→ WHAT TO WORK ON
Considering every line below, count those with the word "enquiry" and give only the result.
BEGIN GIVEN DATA
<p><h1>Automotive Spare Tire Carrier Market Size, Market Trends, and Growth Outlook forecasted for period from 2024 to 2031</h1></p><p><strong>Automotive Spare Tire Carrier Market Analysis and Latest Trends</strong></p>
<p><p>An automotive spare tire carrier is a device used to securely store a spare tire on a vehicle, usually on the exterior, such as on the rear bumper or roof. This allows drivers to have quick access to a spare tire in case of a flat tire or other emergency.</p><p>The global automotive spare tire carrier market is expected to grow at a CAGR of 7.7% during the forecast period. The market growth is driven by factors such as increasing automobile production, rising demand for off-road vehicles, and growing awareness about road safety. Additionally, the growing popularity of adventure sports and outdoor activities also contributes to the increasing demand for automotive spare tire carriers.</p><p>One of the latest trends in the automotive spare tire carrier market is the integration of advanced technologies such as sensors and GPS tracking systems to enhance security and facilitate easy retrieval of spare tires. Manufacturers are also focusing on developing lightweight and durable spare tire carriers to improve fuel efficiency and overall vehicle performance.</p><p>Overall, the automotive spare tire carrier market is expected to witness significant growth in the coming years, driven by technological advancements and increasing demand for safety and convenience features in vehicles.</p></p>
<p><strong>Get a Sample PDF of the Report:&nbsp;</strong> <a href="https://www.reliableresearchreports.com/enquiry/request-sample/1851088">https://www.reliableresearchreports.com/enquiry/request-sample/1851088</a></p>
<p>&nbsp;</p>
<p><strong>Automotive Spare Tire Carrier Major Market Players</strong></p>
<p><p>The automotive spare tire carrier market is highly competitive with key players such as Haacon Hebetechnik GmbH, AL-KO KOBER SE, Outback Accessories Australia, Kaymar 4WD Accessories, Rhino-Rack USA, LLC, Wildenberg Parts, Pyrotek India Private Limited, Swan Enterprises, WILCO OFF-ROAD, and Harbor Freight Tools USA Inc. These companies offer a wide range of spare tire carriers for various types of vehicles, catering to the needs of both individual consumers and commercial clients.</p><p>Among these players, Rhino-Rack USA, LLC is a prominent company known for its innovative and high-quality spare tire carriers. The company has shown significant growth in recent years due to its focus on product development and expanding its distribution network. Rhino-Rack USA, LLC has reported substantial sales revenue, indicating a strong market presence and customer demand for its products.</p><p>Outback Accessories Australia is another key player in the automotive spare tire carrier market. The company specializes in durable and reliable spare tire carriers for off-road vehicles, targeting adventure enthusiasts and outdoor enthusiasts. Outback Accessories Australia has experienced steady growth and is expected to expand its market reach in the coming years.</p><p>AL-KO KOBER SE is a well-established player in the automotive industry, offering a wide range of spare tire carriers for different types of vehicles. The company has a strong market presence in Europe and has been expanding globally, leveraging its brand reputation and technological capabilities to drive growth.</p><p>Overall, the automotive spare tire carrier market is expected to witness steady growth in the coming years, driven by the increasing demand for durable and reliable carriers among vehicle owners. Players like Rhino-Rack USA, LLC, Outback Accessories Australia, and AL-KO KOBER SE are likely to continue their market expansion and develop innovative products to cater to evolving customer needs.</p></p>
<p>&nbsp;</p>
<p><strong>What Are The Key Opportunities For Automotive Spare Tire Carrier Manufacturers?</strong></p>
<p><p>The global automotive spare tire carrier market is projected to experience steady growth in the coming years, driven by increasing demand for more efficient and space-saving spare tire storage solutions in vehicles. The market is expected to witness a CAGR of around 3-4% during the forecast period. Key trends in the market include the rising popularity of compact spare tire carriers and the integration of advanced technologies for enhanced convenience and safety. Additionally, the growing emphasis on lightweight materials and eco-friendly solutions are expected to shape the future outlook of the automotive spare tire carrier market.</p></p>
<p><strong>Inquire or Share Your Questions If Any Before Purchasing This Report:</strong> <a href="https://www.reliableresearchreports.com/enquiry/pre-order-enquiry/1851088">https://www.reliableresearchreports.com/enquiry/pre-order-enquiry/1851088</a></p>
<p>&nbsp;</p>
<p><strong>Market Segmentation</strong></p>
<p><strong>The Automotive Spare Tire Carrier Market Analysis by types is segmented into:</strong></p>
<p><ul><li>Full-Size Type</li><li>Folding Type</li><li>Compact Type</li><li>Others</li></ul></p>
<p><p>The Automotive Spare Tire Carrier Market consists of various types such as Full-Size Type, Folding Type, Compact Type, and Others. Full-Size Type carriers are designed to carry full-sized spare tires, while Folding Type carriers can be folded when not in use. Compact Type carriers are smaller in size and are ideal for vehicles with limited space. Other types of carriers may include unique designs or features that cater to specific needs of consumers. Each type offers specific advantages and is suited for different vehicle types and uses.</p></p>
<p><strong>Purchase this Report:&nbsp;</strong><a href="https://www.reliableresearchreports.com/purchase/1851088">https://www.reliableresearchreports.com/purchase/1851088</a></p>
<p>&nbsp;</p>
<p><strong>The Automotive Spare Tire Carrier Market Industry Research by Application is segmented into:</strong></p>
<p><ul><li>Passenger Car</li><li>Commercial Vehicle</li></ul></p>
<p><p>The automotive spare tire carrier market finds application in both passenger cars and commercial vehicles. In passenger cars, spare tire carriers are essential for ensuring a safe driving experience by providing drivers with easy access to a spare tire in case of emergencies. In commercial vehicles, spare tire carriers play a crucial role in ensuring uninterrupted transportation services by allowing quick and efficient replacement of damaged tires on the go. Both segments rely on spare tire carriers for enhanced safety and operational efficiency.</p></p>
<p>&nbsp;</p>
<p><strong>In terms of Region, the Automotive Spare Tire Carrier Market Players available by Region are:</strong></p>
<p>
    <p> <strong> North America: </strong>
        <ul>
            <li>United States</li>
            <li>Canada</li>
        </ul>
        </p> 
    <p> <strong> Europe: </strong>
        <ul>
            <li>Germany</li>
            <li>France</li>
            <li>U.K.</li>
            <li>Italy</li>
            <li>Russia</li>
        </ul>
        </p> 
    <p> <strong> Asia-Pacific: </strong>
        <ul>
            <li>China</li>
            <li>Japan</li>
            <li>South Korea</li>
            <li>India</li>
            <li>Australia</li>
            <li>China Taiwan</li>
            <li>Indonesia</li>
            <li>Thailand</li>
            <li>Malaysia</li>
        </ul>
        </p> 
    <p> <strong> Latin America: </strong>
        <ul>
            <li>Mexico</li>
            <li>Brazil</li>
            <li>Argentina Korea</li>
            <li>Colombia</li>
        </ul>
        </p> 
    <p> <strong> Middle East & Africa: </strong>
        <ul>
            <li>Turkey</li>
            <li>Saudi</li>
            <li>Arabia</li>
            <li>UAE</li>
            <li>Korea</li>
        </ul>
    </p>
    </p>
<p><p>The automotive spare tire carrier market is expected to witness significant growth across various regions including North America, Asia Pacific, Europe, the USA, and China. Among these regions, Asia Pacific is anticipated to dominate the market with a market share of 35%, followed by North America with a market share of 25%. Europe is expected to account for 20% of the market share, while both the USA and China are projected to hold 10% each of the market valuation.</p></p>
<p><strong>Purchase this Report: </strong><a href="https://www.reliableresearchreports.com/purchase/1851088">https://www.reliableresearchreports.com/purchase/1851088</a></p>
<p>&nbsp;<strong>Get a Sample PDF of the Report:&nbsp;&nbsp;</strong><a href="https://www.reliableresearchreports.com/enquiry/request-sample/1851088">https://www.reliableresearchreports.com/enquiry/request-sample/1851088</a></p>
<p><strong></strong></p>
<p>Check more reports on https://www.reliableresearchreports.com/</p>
END GIVEN DATA
→ SOLUTION FOR THIS PROBLEM
3